§ **Problem to work on**
Return every line of the data that contains the string "xml文件中".

§ **Dataset excerpts**
+---+

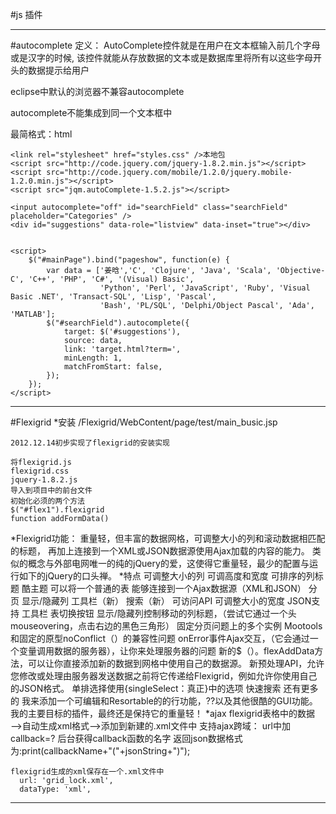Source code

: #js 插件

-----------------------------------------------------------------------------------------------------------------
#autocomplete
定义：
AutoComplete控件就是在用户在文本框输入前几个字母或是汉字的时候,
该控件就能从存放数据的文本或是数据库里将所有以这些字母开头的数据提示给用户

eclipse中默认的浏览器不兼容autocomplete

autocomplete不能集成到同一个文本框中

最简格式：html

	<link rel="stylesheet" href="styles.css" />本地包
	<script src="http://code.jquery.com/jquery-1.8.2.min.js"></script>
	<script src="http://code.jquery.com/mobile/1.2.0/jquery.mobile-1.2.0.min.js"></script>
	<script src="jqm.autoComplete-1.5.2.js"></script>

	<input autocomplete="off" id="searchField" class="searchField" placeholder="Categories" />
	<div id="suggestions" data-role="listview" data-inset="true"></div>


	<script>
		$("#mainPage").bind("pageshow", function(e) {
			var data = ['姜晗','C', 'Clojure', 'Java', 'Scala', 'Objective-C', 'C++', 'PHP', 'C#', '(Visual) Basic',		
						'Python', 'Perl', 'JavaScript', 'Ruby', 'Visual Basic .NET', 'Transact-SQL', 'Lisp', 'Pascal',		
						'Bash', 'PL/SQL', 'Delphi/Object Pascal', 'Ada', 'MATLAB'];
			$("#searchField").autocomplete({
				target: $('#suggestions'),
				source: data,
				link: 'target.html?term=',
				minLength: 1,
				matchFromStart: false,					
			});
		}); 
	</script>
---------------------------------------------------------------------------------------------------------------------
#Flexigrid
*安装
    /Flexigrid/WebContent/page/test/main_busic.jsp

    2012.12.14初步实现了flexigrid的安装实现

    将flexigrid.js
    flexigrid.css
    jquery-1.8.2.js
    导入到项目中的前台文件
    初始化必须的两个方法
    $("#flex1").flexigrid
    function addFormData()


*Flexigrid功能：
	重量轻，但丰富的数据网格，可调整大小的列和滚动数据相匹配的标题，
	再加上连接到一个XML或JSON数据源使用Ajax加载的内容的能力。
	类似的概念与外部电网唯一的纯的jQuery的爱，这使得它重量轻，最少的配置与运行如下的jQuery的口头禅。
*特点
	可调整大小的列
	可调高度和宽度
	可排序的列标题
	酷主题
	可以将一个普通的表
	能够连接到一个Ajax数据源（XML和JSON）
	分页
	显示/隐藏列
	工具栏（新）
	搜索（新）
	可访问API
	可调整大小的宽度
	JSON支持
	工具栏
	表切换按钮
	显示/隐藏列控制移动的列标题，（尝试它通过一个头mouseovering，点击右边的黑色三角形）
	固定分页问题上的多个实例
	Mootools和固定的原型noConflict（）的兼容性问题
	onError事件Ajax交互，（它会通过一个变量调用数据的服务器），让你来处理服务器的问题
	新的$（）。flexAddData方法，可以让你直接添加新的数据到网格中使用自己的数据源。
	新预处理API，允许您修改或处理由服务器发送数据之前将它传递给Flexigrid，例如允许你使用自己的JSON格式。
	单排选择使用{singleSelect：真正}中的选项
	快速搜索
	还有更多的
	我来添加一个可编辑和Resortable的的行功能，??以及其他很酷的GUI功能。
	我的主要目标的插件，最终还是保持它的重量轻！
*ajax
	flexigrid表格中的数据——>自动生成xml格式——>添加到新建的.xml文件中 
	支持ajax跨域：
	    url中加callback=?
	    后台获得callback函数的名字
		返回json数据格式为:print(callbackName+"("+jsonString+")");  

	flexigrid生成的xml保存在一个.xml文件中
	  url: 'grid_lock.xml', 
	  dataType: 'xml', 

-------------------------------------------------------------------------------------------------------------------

+---+

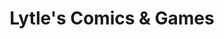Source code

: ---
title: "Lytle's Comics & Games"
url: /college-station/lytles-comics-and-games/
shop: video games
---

+---+

§ **Written solution**
	flexigrid表格中的数据——>自动生成xml格式——>添加到新建的.xml文件中 
	flexigrid生成的xml保存在一个.xml文件中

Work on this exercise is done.